Ordway’s Weather, Clark’s Map
Ordway’s full entry reads simply:
rain through the course of the day.
Brevity of this kind is characteristic of Ordway’s Fort Clatsop winter, when the sergeant frequently confined himself to meteorological notice. The contrast with Clark could hardly be sharper. Clark opens with the same domestic concerns Lewis will echo — anxiety over the sick men at the salt works, the unexplained delay of Sergeant Pryor’s party, and Drouillard’s beaver, which the captains pronounced “a great delecessey” — before turning to the day’s principal achievement:
I compleated a map of the Countrey through which we have been passing from the Mississippi at the Mouth of Missouri to this place.
Clark then catalogues the rivers laid down “by celestial observations and Survey” — the Missouri, Jefferson’s, the S. E. branch of the Columbia (which he calls “Lewis’s river”), the Kooskooske, the Columbia itself, and a portion of Clark’s river.

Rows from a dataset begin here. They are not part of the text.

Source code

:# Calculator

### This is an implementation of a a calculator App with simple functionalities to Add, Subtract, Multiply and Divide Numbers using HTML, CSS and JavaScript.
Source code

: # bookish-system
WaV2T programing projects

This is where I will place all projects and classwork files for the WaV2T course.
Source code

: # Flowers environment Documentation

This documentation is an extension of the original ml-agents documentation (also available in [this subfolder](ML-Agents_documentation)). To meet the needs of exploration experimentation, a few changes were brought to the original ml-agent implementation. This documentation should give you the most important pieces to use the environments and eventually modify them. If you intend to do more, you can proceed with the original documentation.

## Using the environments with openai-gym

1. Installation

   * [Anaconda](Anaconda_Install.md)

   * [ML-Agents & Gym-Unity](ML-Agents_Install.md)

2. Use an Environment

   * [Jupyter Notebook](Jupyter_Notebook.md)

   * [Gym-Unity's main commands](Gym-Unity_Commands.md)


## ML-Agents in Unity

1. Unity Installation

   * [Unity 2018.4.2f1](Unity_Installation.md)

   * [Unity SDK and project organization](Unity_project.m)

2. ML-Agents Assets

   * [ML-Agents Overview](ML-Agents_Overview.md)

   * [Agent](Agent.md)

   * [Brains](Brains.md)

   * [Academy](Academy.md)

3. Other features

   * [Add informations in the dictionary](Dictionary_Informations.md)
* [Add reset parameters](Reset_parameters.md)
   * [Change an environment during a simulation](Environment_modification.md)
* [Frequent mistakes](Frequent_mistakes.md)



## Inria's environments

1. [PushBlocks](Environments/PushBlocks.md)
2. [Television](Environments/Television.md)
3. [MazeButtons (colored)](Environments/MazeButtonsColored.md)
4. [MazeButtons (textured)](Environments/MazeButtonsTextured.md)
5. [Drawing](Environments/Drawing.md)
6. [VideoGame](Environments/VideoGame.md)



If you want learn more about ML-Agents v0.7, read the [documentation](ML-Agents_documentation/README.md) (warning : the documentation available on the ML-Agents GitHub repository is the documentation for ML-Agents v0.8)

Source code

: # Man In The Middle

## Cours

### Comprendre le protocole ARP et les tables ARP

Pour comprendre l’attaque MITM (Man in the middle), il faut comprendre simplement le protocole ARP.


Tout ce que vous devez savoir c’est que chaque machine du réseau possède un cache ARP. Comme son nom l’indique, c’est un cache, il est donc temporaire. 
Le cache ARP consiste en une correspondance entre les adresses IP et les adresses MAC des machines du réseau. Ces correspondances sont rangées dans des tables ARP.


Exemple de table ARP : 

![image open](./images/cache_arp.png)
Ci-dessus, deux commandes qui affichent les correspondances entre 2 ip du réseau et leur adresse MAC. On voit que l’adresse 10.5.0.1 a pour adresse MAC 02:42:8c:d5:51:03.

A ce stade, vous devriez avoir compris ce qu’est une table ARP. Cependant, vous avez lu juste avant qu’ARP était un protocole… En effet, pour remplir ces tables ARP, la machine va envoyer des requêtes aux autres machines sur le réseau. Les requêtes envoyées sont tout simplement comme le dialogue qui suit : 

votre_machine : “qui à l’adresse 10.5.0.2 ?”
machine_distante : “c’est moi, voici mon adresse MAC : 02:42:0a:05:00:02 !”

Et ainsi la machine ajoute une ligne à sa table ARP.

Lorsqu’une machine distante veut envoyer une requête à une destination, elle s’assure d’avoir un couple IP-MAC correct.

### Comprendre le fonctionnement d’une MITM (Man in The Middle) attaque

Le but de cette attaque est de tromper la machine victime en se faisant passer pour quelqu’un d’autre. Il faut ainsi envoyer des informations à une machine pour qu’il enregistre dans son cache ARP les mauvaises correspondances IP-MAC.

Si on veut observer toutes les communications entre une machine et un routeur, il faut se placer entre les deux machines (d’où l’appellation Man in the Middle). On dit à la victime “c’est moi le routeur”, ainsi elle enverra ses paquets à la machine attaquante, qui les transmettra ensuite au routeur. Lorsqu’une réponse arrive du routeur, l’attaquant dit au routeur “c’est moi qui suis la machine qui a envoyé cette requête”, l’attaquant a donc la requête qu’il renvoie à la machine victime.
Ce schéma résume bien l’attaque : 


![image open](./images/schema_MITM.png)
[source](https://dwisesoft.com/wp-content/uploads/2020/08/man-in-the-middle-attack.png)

The remainder of the entry advances a substantive geographic claim: that the route the expedition has traveled is “the most practicable and navigable passage across the Continent of North America,” with the qualification that the stretch from the Falls of the Missouri to Traveler’s Rest Creek would be better made overland than by following the Missouri’s “crooked laborious” course.
Lewis as Editor: Silent Revisions
Lewis’s entry reproduces Clark’s geographic essay so closely that the two must be read as a single composition transmitted between notebooks. Yet Lewis’s revisions are revealing. Where Clark dates his completion of the map to February 14 itself, Lewis backdates it: “on the 11th inst. Capt Clark completed a map of the country through which we have been passing from Fort Mandan to this place.” Lewis also shortens the map’s eastern terminus from “the Mississippi at the Mouth of Missouri” to “Fort Mandan,” a more conservative claim consistent with the new survey work begun in spring 1805.

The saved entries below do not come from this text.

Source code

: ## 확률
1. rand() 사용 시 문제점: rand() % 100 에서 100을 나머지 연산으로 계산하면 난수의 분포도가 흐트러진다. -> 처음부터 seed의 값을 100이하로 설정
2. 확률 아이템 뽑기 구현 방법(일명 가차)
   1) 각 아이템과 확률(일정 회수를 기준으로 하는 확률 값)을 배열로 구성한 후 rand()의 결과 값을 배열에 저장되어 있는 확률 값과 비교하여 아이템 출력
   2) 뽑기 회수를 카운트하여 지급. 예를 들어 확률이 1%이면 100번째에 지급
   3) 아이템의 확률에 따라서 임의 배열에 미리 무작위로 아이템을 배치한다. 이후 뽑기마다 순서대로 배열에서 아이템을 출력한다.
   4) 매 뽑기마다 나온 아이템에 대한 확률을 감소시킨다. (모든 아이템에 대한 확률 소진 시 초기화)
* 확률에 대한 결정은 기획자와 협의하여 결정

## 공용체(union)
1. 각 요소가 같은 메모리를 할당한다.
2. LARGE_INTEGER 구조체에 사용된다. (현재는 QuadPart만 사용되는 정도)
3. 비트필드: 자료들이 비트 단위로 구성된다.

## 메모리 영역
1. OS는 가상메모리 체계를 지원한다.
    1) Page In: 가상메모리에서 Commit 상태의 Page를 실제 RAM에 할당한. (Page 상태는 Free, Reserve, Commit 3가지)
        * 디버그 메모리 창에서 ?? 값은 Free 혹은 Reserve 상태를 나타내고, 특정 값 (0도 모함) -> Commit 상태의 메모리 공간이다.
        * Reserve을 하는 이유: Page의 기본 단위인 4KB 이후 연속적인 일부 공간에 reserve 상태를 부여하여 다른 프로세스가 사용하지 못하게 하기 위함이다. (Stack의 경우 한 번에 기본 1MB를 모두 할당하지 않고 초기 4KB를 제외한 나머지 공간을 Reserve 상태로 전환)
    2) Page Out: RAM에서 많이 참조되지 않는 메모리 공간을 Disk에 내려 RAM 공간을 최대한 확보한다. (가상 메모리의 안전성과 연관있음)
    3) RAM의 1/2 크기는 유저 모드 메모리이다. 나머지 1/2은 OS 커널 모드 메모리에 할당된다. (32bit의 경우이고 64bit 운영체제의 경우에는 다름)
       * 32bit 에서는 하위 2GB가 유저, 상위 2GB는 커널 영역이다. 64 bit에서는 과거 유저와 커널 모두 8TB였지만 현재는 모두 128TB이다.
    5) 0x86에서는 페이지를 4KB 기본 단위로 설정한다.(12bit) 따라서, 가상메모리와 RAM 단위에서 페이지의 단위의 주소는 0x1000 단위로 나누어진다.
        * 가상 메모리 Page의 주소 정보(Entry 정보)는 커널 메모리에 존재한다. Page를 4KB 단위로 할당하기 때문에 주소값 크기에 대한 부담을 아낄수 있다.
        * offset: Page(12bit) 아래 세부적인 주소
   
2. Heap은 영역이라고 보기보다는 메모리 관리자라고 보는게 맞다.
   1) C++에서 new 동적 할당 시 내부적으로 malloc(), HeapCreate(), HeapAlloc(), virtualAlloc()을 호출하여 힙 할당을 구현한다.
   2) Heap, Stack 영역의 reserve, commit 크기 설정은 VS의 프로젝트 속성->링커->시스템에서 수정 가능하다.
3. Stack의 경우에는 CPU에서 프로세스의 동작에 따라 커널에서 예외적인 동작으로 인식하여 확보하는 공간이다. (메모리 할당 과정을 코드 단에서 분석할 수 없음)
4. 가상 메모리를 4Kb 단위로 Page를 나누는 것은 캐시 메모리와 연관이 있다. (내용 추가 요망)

Lewis further substitutes “Flathead river” for Clark’s preferred “Clark’s river” throughout — a small but consistent terminological choice. He revises Clark’s distances: where Clark gives the Missouri above the Falls as “521 miles” and the land savings as “At. 600 miles,” Lewis writes “420 miles” and “500 miles,” reckoning instead from “the entrance of Dearborn’s River.” These are not casual differences. Lewis is recalculating the comparison so that it begins from a more defensible upstream point, tightening the argument’s geographic precision.
The Shape of a Shared Argument
The structural identity of the two captains’ entries — same opening anxieties, same beaver feast, same conclusion about the Flathead/Clark’s river running north along the mountains before joining the Columbia, same skepticism toward the Columbia’s navigability between the S. E. fork and the Flathead — confirms that one journal was written with the other open before its author. The pattern is familiar from other Fort Clatsop entries, but here the stakes are unusually high: the captains are jointly formulating the expedition’s headline geographic finding for Jefferson.

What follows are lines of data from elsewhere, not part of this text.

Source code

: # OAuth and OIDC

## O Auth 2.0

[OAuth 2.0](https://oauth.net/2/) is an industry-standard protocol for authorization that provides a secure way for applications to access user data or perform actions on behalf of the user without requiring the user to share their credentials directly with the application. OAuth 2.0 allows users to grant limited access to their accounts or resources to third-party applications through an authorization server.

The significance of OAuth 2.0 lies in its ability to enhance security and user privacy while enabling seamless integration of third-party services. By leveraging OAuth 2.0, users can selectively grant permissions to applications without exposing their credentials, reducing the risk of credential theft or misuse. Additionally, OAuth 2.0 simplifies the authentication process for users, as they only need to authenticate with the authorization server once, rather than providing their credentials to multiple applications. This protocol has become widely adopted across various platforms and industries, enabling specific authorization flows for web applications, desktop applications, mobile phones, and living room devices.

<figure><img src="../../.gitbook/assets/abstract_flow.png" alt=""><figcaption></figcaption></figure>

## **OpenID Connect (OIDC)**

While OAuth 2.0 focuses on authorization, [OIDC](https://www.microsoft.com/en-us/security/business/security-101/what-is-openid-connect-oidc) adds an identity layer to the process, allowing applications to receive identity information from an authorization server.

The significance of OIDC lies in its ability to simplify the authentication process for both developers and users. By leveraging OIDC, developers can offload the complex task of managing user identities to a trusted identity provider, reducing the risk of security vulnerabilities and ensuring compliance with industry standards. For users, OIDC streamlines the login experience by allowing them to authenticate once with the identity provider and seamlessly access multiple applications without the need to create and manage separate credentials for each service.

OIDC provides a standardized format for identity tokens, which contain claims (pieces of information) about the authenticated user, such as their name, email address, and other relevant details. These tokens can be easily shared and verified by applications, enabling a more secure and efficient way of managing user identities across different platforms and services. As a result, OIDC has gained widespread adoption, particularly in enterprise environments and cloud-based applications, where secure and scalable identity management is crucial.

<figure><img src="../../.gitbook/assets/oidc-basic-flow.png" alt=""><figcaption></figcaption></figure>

Both men note the same confirming evidence: the absence of salmon in the Flathead river, contrasted with their presence in the S. E. branch of the Columbia, taken as corroboration of native testimony that falls and rapids block the Flathead’s passage through the Rocky Mountains. Clark attributes the information to “the So so nee or Snake Indians, and the Flatheads of the Columbia west of the rocky mountains”; Lewis compresses this to “the Indians.” The compression is typical of Lewis’s editorial hand — smoother prose, fewer ethnographic specifics, a more declarative tone.
Ordway, meanwhile, would have had no access to the maps spread across the captains’ table. His one-line entry is not a failure of attention but a reflection of role: the sergeants’ journals tracked the camp’s daily weather and labor, while the captains alone authored the expedition’s geographic conclusions. The February 14 entries, set side by side, document both that division of labor and the close collaborative drafting by which Lewis and Clark produced what would become the principal cartographic legacy of their journey.